Catalyst chained actions allow us to create virtual paths that handle this situation well. First lets create a controller to handle all paths begining with /pricing/:

> ./script/service_create.pl controller Pricing

Edit the file lib/Service/Controller/Pricing.pm and add the following actions:

# matches: /pricing/(brand)/...
sub brand : Chained('/') PathPart('pricing') CaptureArgs(1) {
    my ( $self, $c, $brand ) = @_;

    if ($brand !~ m{^\w+$}) {
        $c->error("bad brand: $brand");
        $c->detach();
    }

    $c->stash->{brand} = $brand;
    return;
}

# matches: /pricing/(brand)/publish
sub publish :Chained('brand') PathPart('publish') Args(0) {
    my ( $self, $c ) = @_;

    $c->stash->{response_data} = { 
        message => 'published pricing for' . $c->stash->{brand},
    };
    return;
}

If we restart our Service application we can now send requests to publish pricing for diferent brands using different paths:

> GET http://localhost:3000/pricing/best_for_less/publish
{"message":"published pricing for best_for_less"}>

We can now use standard webserver access techniques to restrict access to paths begining with /pricing/best_for_less/ to our 'Best for Less' clients.

With namespacing tecniques like the above, we can construct versitle message heirarchies.

Other ideas

We can do a lot more with this.

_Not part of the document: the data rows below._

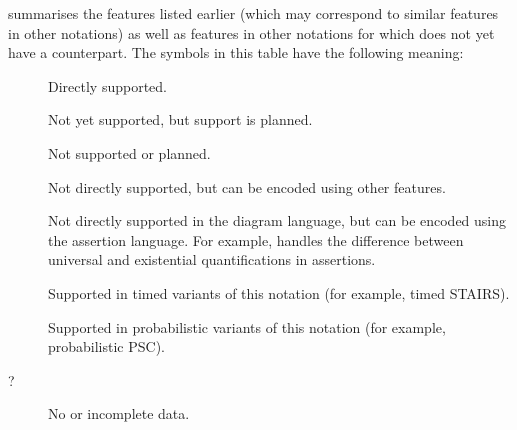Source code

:  summarises the \langname{} features listed earlier
(which may correspond to similar features in other
notations) as well as features in other notations for which \langname{} does not yet have a counterpart.
The symbols in this table have the following meaning:

\begin{description}
\item[\OK] Directly supported.
\item[\SOON] Not yet supported, but
  support is planned.
\item[\NO] Not supported or planned.
\item[\ISH] Not directly supported, but can be encoded using other
  features.
\item[\ASST] Not directly supported in the
  diagram language, but can be encoded using the
  assertion language.  For example, \langname{} handles
  the difference between universal and existential
  quantifications in assertions.
\item[\INTIMED] Supported in timed variants of this
  notation (for example, timed STAIRS).
\item[\INPROB] Supported in
  probabilistic variants of this
  notation (for example, probabilistic PSC). 
\item[?] No or incomplete data.
\end{description}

The following are just some thoughts.

  1. Cron jobs

    We could write an action to send us an email if our pricing data has become stale, and set up a cron job to check for this at 9am weekdays as follows:

    0 9 * * 1-6 /usr/bin/GET http://service/sales/check_pricing > /dev/null
    
  2. Databases

    It is trivial to extend our Service application to access any number of databases. Two possiblilies immediate occur.

    1. Storing elements of the service bus configuration in the database allowing us to change it on the fly.

    2. Using the service bus to marshall data between different databases.

  3. Security

    A service bus can be used as an information security layer: access is controlled at a single point and we can implement path based access rules.

  4. Scaling

    The service bus is just a web application and we can scale it in well know ways. We can have any number of load balanced Service applications or even put different instances in different locations.

  5. Message Queues

    Service bus is purely synchronous and is not a Message Queue. But but a message queue could be a client to the service bus, or even a front-end.

  6. Dancer

    I would be interested to see if something similar (and more light-weight) could be done with Dancer.